Hungarian Bishop Schools “Christian” PM On True Gospel Compassion

Hungarian Bishop Schools “Christian” PM On True Gospel Compassion July 19, 2018

For those in the West who divinize anti-migrant Hungarian Prime Minister Viktor Orbán as the savior of “Christian Europe”, the Bishop of Vác, Miklós Beer, has some stern words of warning. Orbán’s plans to make homelessness a crime in Hungary are “dangerous”, the prelate has declared, and not at all what either Pope Francis or Jesus Christ would do. Not only that, however, but Prime Minister Orbán’s claim to be carrying out a “Christian” political program in general is nothing short of a travesty that “devalues” the example of the Gospel.

Last month Hungary’s lawmakers passed a constitutional amendment that makes living temporarily or permanently in public spaces a crime punishable by a fine, in the first instance, and by jail, for repeat offenders. A policy that Beer has condemned not only as ineffective but also inhumane. “The problem of homelessness cannot be solved by regulations”, said the bishop in an interview with Vasárnapi Hírek, because getting people off the streets requires “asking, in the first place, what we can do for them as a community: as institutions, organizations, and as the Church”. More than that, though, for Beer the new law will only make things worse, since if the homeless were suddenly to disappear from public view “people might think there’s no problem anymore and that it’s no longer necessary to do something about it”. “On the contrary, it is high time we realized that this is a task for all of us, that people’s lives are at stake here“, continued the prelate.

“I’m thinking of calling myself not a Christian but a follower of the Nazarene”

But why is Orbán going after the homeless? Other clauses in the constitutional amendment passed in June make it obligatory for public authorities to preserve “the make-up of the Hungarian population” and to “defend Christian culture”. Duties both that necessitate a crack-down on the homeless population, composed principally of migrants and Roma. But if penalizing these groups is part of “Christian culture”, Bishop Beer wants nothing to do with it, and not least of all because this misappropriation and devaluation of the Gospel is the “biggest tragedy” facing Hungary today.

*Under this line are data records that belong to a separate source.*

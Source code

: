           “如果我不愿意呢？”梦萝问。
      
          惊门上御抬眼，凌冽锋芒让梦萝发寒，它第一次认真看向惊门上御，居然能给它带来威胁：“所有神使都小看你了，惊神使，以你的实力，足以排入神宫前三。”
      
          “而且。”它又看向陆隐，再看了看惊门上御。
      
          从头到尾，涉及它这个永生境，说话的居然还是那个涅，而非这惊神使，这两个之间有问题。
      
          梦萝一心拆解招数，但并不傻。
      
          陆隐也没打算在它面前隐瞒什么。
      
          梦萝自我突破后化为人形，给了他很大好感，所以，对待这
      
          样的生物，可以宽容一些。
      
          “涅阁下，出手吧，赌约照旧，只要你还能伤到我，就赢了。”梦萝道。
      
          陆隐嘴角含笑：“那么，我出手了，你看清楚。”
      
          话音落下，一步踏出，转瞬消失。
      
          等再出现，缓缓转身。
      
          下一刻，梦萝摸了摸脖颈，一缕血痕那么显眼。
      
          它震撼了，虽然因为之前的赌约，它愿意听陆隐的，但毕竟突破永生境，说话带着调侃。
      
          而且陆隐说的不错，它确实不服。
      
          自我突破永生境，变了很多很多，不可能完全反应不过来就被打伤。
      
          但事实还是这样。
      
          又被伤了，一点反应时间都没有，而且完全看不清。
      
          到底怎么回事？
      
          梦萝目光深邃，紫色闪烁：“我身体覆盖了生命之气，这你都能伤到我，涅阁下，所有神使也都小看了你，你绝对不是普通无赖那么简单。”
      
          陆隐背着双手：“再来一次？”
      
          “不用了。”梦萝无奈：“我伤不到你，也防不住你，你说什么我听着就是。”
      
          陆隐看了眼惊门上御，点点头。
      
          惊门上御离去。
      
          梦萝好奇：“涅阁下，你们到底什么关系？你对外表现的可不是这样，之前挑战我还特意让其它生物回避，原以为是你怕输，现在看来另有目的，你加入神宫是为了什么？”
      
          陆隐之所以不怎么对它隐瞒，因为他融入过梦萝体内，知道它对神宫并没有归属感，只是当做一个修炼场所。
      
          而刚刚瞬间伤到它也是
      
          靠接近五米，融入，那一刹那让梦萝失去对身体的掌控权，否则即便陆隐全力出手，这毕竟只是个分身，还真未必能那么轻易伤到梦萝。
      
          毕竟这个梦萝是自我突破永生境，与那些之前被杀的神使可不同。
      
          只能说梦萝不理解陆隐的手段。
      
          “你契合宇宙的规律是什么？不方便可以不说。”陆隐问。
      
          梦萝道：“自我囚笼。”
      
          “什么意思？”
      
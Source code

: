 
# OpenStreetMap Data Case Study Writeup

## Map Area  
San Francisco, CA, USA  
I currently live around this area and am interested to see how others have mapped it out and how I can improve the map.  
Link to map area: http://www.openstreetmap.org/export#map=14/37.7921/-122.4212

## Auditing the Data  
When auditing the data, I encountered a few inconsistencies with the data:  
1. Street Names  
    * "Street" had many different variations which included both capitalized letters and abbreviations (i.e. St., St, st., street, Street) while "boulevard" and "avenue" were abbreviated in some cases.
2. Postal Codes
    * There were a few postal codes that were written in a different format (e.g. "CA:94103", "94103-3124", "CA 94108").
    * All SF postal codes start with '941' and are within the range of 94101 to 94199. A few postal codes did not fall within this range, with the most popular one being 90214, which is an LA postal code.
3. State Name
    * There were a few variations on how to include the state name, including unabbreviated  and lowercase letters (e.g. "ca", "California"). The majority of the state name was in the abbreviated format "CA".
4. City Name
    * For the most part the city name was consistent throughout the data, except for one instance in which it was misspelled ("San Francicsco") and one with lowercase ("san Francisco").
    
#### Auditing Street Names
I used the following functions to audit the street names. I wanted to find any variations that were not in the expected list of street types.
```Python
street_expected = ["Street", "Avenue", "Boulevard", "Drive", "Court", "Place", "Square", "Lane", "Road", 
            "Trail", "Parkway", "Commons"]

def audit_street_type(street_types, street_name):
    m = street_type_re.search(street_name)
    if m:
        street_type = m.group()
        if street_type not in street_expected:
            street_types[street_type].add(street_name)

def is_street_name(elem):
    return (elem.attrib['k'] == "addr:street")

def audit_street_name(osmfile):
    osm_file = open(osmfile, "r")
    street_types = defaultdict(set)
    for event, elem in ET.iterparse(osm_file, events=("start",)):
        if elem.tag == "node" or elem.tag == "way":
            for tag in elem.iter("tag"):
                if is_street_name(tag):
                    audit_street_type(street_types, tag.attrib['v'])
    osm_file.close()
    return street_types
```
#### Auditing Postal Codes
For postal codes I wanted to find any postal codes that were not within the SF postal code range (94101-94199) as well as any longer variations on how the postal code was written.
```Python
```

“The word ‘Christian’ means one thing when a politician uses it, and something else when a believer understands it as an assignment”, said the prelate, criticising the extent to which the idea of “Christianity” is presently being abused in the country. Such is his aversion to the “Christian” values espoused by Orbán and other politicians, in fact, that Beer has come to contemplate drastic measures. “I’m thinking of calling myself not a Christian but a follower of the Nazarene”, whose example teaches us to not to parrot religious slogans but above all to “treat each other with patience, understanding and helpfulness”, confessed the bishop.

This is not the first time Bishop Beer has stood up for the disadvantaged in Hungarian society. In 2017, for example, he put up in his church quarters in Vác three asylum seekers from Afghanistan and Cuba, saying that the “entire Hungarian society… should accept those who knock on the door, and should not humiliate them“.